Why the Ocean Means So Much to Me ?>

Why the Ocean Means So Much to Me

Daniel Teodoro • September 18, 2018

There are many things that matter to me: My family, my studies, my guitar, and my heritage. But one thing holds a special place in my heart: The ocean. Having grown up in El Salvador, the Pacific Coast was a common destination on every holiday or opportunity we had. Enjoying a trademark seafood soup under palm trees overlooking surfers riding on strong but smooth waves was something to look forward to as often as it was possible. This was the ocean I learned to love.

Artisanal fishing boats parked at Tasajera Island, El Salvador.
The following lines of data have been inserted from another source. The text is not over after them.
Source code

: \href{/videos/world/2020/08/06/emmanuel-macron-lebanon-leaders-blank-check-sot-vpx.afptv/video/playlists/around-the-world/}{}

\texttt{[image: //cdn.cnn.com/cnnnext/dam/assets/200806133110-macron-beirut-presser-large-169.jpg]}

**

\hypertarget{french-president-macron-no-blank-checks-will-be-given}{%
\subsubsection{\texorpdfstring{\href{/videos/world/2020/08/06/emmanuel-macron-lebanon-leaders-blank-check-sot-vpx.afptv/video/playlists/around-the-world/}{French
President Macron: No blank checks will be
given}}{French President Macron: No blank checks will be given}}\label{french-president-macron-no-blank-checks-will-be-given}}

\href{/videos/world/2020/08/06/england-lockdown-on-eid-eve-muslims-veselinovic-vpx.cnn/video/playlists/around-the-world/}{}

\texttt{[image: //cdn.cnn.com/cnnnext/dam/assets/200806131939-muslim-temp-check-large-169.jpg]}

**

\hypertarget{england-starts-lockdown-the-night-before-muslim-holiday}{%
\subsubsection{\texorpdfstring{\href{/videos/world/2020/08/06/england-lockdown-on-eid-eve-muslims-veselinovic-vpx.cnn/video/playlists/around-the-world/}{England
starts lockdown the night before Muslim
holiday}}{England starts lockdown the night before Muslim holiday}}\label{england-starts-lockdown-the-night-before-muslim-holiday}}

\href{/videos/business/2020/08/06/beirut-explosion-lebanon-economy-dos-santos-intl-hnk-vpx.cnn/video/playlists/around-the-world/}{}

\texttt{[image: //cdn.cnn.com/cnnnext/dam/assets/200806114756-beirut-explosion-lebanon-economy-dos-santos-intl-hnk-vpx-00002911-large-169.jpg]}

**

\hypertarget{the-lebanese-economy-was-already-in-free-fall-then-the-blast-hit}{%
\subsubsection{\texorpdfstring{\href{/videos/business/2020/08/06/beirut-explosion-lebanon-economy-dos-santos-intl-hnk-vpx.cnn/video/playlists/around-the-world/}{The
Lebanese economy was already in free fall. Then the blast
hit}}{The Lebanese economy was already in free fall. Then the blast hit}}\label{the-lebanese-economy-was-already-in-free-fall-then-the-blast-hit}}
Credit: Daniel Teodoro

 

It was not until my junior year of high school that I became aware of a different, and grimmer, reality of the coastal life in El Salvador. I volunteered to go to a non-touristic coastal community where I met a people that lived in extreme poverty. It was a fishers’ community that once was productive and healthy, but now faced existential threats. Young people, third and fourth-generation fishers, were worried about finding income opportunities foreign to what they have always known. The main reason behind their declining livelihoods was, as they said, the lack of fish in the ocean. Without being fully aware, I was witnessing the social challenges of unsustainable fishing practices. I was sure of one thing: I did not want to be just an observer; I wanted to be part of the solution.

Fast-forward to the present. I am now in my third year of Ph.D. studies at the Department of Geographical Sciences at the University of Maryland. Here, I research management interactions among coastal stakeholders and how these interactions, and the decisions they lead to, either secure or endanger the livelihoods of coastal communities against climate threats. I have learned that the coastal ecosystem is complex, and has a multi-level network of managers that interact with coastal livelihoods in different ways.

For example, federal, state, or county-level regulations affect coastal communities when it comes to fisheries management. Residents depend on government actions for managing the challenges of a changing climate. As a scientist, I want to understand the perceptions of coastal stakeholders because I believe that coastal management needs to integrate the concerns and priorities of those affected the most. Unfortunately, this is not the case in many developing countries like El Salvador. Those who make their living fishing do not often have a say in management of the fishery. That’s a problem, as fisheries management is a question of politics as well as resources.

Tasajera Island, El Salvador. Credit: Daniel Teodoro

 

Initially, I felt as though venturing into a Ph.D. would make me less useful in the real world, as I had a misconception that scientists did not engage much with the practical aspects of management. However, since I started working on the Maryland Sea Grant-funded project called Maryland Climate Resilience Indicators (MCRI), I have put that misconception to rest. The MCRI is a participatory process that engages with coastal stakeholders from multiple levels (federal, state, county, NGOs, and universities) to define a shared understanding of the vulnerabilities and risks climate change poses to coastal Maryland. I wanted to join this project because I wanted to learn how scientists could work with multiple stakeholders to contribute to a larger understanding of coastal management. I believe that Maryland can be an example for the rest of the country and the world when it comes to successful stakeholder collaboration. We are seeing how decades of work are paying off and the Chesapeake Bay is showing signs of improved physical and biological health.

The MCRI project is still ongoing and I have big expectations about its ability to improve the integration between government actions and the livelihoods of coastal inhabitants. I am happy to be part of this effort and get to know all the amazing people working together to improve the coastal environment.

When I was growing up, my father told me: “Aim high and don’t say you can’t do something until you have tried.” This phrase became a mantra in my life and has been embodied in many of my actions, such as when I decided to start a non-profit initiative to increase environmental education in that coastal community in El Salvador, or when I moved to the United States seeking higher quality education, or when I applied to a Ph.D. program.

Now, my aim is to be useful and contribute to Sea Grant’s mission to address key questions of environmental management, support marine education for a broader public, and communicate applications of research findings to science-based management of watersheds and coastal ecosystems. I am aiming high, and I am still trying.

 

About Daniel Teodoro

Daniel is a doctoral student at the Department of Geographical Sciences studying collaboration networks of stakeholders in the coastal areas of Maryland. Daniel is passionate about using science in practical ways that improve the livelihoods of coastal inhabitants.